EDITORIAL

From Many Inventors, One Nation

From the Editor-In-Chief

top of cover SOURCE: SP America’s use of the patent system has a special quality beyond rewarding the individual—as a way to construct the common good through socially shared innovation.

An opening editorial for a collection of essays on patent and innovation policy must address the reason for these policies in the first place: How to build a country based on individual creativity?

I bring some personal authority to this question. In 1926 my father emigrated from Vienna on the promise of a contract with the General Phonograph Company in Elyria, Ohio. Back in the old country he and his then-girlfriend’s brother had developed the design of a sound-recording device they called radio-film. Their idea was original enough to win a patent and a brief mention in The New York Times, where my father was referred to as “an Austrian inventor.” Alas, dad’s relationships with his collaborator and the young woman turned sour, and in any case others accomplished their goal with more technical efficiency.

Matters worked out better for my father anyway, as he settled in Manhattan rather than Elyria, where it would have been much harder to build his psychiatric practice. It turned out that his new country gave him the opportunity to be both patentee and innovator, as his pioneering work on sociometrics and group dynamics was recognized by President Franklin D. Roosevelt in a private meeting at Hyde Park—just 15 years after he arrived in New York with nothing but ambition.

My father’s American story is not unusual. His mode of entrance to the United States and rapid climb to success gave him a profound sense of the uniqueness of a country that valued personal initiative. America’s use of the patent system has a special quality beyond rewarding the individual, one that the founders perceived more clearly than previous champions of intellectual property—as a way to construct the common good through socially shared innovation.

The idea of IP itself is not new, originating probably in ancient Greece when it occurred to certain poets that their prominence stemmed from the value of their recitations. By contrast, Socrates seemed to object to the notion that the poets deserved any credit for their creations, attributing them instead to divine inspiration. Philosophical reservations notwithstanding, the Romans later developed the trademark and Hebrew scholars decreed against the theft of another’s words. In the Middle Ages, nations and guilds alike enforced artisans’ trademarks, and in 1474 Venetian legislators required inventors to register their creations so that the prospering city could both attract talent and benefit from the value of their work.

Britain’s Statute of Monopolies enacted in the 17th century set out the first modern intellectual property rules, limited in time to the “true and first inventor.” While the Venetian goal was public benefit, motivation for the British statute was closely tied up with the developing ideas that could be commercialized with new capital to boost national economic development. Over the next two hundred years, bilateral agreements arose to protect inventors from the appropriation of their ideas by other states, concluding with a series of late 19th century conventions from which finally emerged the World Intellectual Property Organization and the World Trade Organization.

While the WTO is famously wrestling with problems of fairness and need with regard to biomedical IP in the developing world, our nation’s patent system needs a 21st-century redesign to cope with both the scale of idea production and the novel character of the items being produced, from nanobots to strands of DNA. Americans concerned with intellectual property have addressed challenges at least as great.

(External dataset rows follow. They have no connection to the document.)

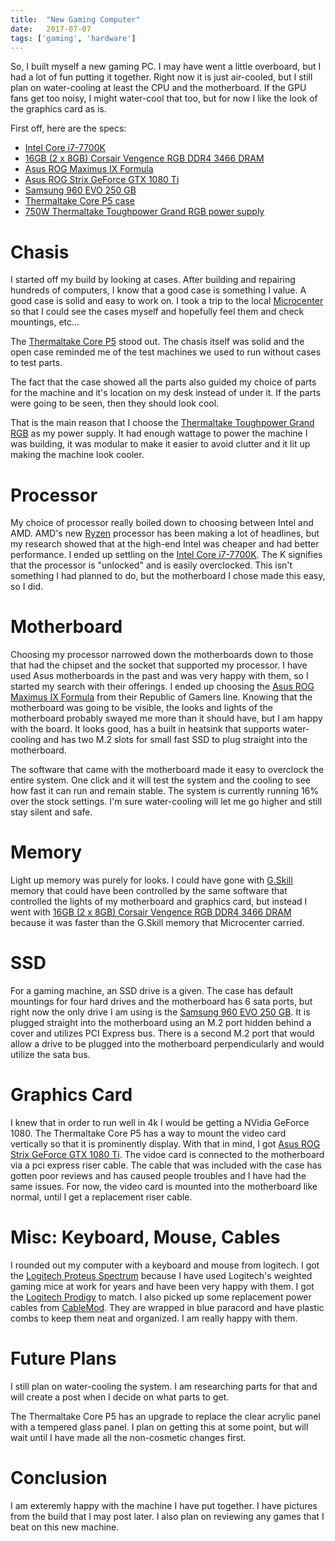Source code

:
```yaml
---
title:  "New Gaming Computer"
date:   2017-07-07
tags: ['gaming', 'hardware']
---
```


So, I built myself a new gaming PC. I may have went a little overboard, but I had a lot of fun putting it together. Right now it is just air-cooled, but I still plan on water-cooling at least the CPU and the motherboard. If the GPU fans get too noisy, I might water-cool that too, but for now I like the look of the graphics card as is.

First off, here are the specs:
* [Intel Core i7-7700K](https://ark.intel.com/products/97129/Intel-Core-i7-7700K-Processor-8M-Cache-up-to-4_50-GHz)
* [16GB (2 x 8GB) Corsair Vengence RGB DDR4 3466 DRAM](http://www.corsair.com/en-us/landing/vengeancergb)
* [Asus ROG Maximus IX Formula](https://www.asus.com/us/ROG-Republic-Of-Gamers/ROG-MAXIMUS-IX-FORMULA/)
* [Asus ROG Strix GeForce GTX 1080 Ti](https://www.asus.com/us/ROG-Republic-Of-Gamers/ROG-STRIX-GTX1080TI-O11G-GAMING/)
* [Samsung 960 EVO 250 GB](http://www.samsung.com/semiconductor/minisite/ssd/product/consumer/960evo.html)
* [Thermaltake Core P5 case](http://www.thermaltakeusa.com/Chassis/Mid_Tower_/Core/C_00002732/Core_P5/design.htm)
* [750W Thermaltake Toughpower Grand RGB power supply](http://www.thermaltakeusa.com/Power_Supply/Toughpower_Series_/Toughpower_Grand/C_00002989/Toughpower_Grand_RGB_750W_Gold_Full_Modular/design.htm) 

# Chasis
I started off my build by looking at cases. After building and repairing hundreds of computers, I know that a good case is something I value. A good case is solid and easy to work on. I took a trip to the local [Microcenter](http://www.microcenter.com/) so that I could see the cases myself and hopefully feel them and check mountings, etc...

The [Thermaltake Core P5](http://www.thermaltakeusa.com/Chassis/Mid_Tower_/Core/C_00002732/Core_P5/design.htm) stood out. The chasis itself was solid and the open case reminded me of the test machines we used to run without cases to test parts.

The fact that the case showed all the parts also guided my choice of parts for the machine and it's location on my desk instead of under it. If the parts were going to be seen, then they should look cool.

That is the main reason that I choose the [Thermaltake Toughpower Grand RGB](http://www.thermaltakeusa.com/Power_Supply/Toughpower_Series_/Toughpower_Grand/C_00002989/Toughpower_Grand_RGB_750W_Gold_Full_Modular/design.htm) as my power supply. It had enough wattage to power the machine I was building, it was modular to make it easier to avoid clutter and it lit up making the machine look cooler.

# Processor
My choice of processor really boiled down to choosing between Intel and AMD. AMD's new [Ryzen](https://www.amd.com/en/ryzen) processor has been making a lot of headlines, but my research showed that at the high-end Intel was cheaper and had better performance. I ended up settling on the [Intel Core i7-7700K](https://ark.intel.com/products/97129/Intel-Core-i7-7700K-Processor-8M-Cache-up-to-4_50-GHz). The K signifies that the processor is "unlocked" and is easily overclocked. This isn't something I had planned to do, but the motherboard I chose made this easy, so I did. 

# Motherboard
Choosing my processor narrowed down the motherboards down to those that had the chipset and the socket that supported my processor. I have used Asus motherboards in the past and was very happy with them, so I started my search with their offerings. I ended up choosing the [Asus ROG Maximus IX Formula](https://www.asus.com/us/ROG-Republic-Of-Gamers/ROG-MAXIMUS-IX-FORMULA/) from their Republic of Gamers line. Knowing that the motherboard was going to be visible, the looks and lights of the motherboard probably swayed me more than it should have, but I am happy with the board. It looks good, has a built in heatsink that supports water-cooling and has two M.2 slots for small fast SSD to plug straight into the motherboard.

The software that came with the motherboard made it easy to overclock the entire system. One click and it will test the system and the cooling to see how fast it can run and remain stable. The system is currently running 16% over the stock settings. I'm sure water-cooling will let me go higher and still stay silent and safe.

# Memory
Light up memory was purely for looks. I could have gone with [G.Skill](http://www.gskill.com/en/product/f4-3600c17d-32gtzr) memory that could have been controlled by the same software that controlled the lights of my motherboard and graphics card, but instead I went with [16GB (2 x 8GB) Corsair Vengence RGB DDR4 3466 DRAM](http://www.corsair.com/en-us/landing/vengeancergb) because it was faster than the G.Skill memory that Microcenter carried. 

# SSD
For a gaming machine, an SSD drive is a given. The case has default mountings for four hard drives and the motherboard has 6 sata ports, but right now the only drive I am using is the [Samsung 960 EVO 250 GB](http://www.samsung.com/semiconductor/minisite/ssd/product/consumer/960evo.html). It is plugged straight into the motherboard using an M.2 port hidden behind a cover and utilizes PCI Express bus. There is a second M.2 port that would allow a drive to be plugged into the motherboard perpendicularly and would utilize the sata bus. 

# Graphics Card
I knew that in order to run well in 4k I would be getting a NVidia GeForce 1080. The Thermaltake Core P5 has a way to mount the video card vertically so that it is prominently display. With that in mind, I got [Asus ROG Strix GeForce GTX 1080 Ti](https://www.asus.com/us/ROG-Republic-Of-Gamers/ROG-STRIX-GTX1080TI-O11G-GAMING/). The vidoe card is connected to the motherboard via a pci express riser cable. The cable that was included with the case has gotten poor reviews and has caused people troubles and I have had the same issues. For now, the video card is mounted into the motherboard like normal, until I get a replacement riser cable.

# Misc: Keyboard, Mouse, Cables
I rounded out my computer with a keyboard and mouse from logitech. I got the [Logitech Proteus Spectrum](http://gaming.logitech.com/en-us/product/g502-proteus-spectrum-rgb-gaming-mouse) because I have used Logitech's weighted gaming mice at work for years and have been very happy with them. I got the [Logitech Prodigy](http://gaming.logitech.com/en-us/product/g213-rgb-gaming-keyboard) to match. 
I also picked up some replacement power cables from [CableMod](https://cablemod.com/). They are wrapped in blue paracord and have plastic combs to keep them neat and organized. I am really happy with them.

# Future Plans
I still plan on water-cooling the system. I am researching parts for that and will create a post when I decide on what parts to get.

The Thermaltake Core P5 has an upgrade to replace the clear acrylic panel with a tempered glass panel. I plan on getting this at some point, but will wait until I have made all the non-cosmetic changes first.

# Conclusion
I am exteremly happy with the machine I have put together. I have pictures from the build that I may post later. I also plan on reviewing any games that I beat on this new machine.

Thomas Jefferson took primary responsibility for the approval of the first patent applications, a job for which he confessed his lack of preparedness. The “subjects,” he complained, “are such as would require a great deal of time to understand and do justice to them, and not having that time to bestow on them,” he was “oppressed beyond measure by the circumstance under which he has been obliged to give undue and uninformed opinions on rights, often valuable, and always deemed so by the authors.”

Science Progress has therefore made the more efficient identification and application of intellectual property one of its signature topics. And with our national economy under stress, the problem of distributing opportunities for innovation throughout the country becomes more pressing. If Jefferson was perplexed, we’d better start bending our collective efforts to these tasks as best and as soon as we can.

Jonathan Moreno is the David and Lyn Silfen University Professor and Professor of Medical Ethics and of the History and Sociology of Science at the University of Pennsylvania. He is a Senior Fellow at the Center for American Progress and Editor-in-chief of Science Progress. He would like to thank University of Pennsylvania undergraduate student Markley Foreman for her research on the history if intellectual property for this introductory essay.